#### [Records for the task]

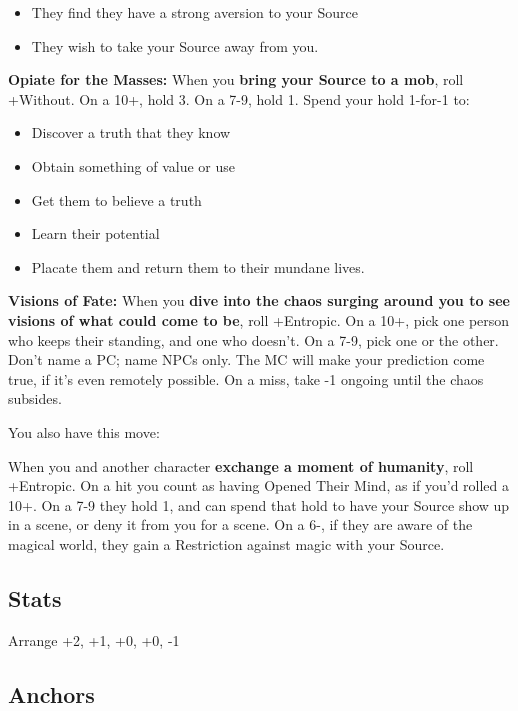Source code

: \documentclass[
  oneside,
  statementpaper,
  9pt]{memoir}
\begin{document}
\begin{itemize}
\tightlist
\item
  They find they have a strong aversion to your Source
\item
  They wish to take your Source away from you.
\end{itemize}

\textbf{Opiate for the Masses:} When you \textbf{bring your Source to a
mob}, roll +Without. On a 10+, hold 3. On a 7-9, hold 1. Spend your hold
1-for-1 to:

\begin{itemize}
\tightlist
\item
  Discover a truth that they know
\item
  Obtain something of value or use
\item
  Get them to believe a truth
\item
  Learn their potential
\item
  Placate them and return them to their mundane lives.
\end{itemize}

\textbf{Visions of Fate:} When you \textbf{dive into the chaos surging
around you to see visions of what could come to be}, roll +Entropic. On
a 10+, pick one person who keeps their standing, and one who doesn't. On
a 7-9, pick one or the other. Don't name a PC; name NPCs only. The MC
will make your prediction come true, if it's even remotely possible. On
a miss, take -1 ongoing until the chaos subsides.

You also have this move:

When you and another character \textbf{exchange a moment of humanity},
roll +Entropic. On a hit you count as having Opened Their Mind, as if
you'd rolled a 10+. On a 7-9 they hold 1, and can spend that hold to
have your Source show up in a scene, or deny it from you for a scene. On
a 6-, if they are aware of the magical world, they gain a Restriction
against magic with your Source.

\hypertarget{stats-3}{%
\subsection{Stats}\label{stats-3}}

Arrange +2, +1, +0, +0, -1

\hypertarget{anchors-2}{%
\subsection{Anchors}\label{anchors-2}}
\end{document}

#### [Activity]
The answer consists of every line above in which the word "subsection" occurs.

#### [Exercise answer]
\subsection{Stats}\label{stats-3}}
\subsection{Anchors}\label{anchors-2}}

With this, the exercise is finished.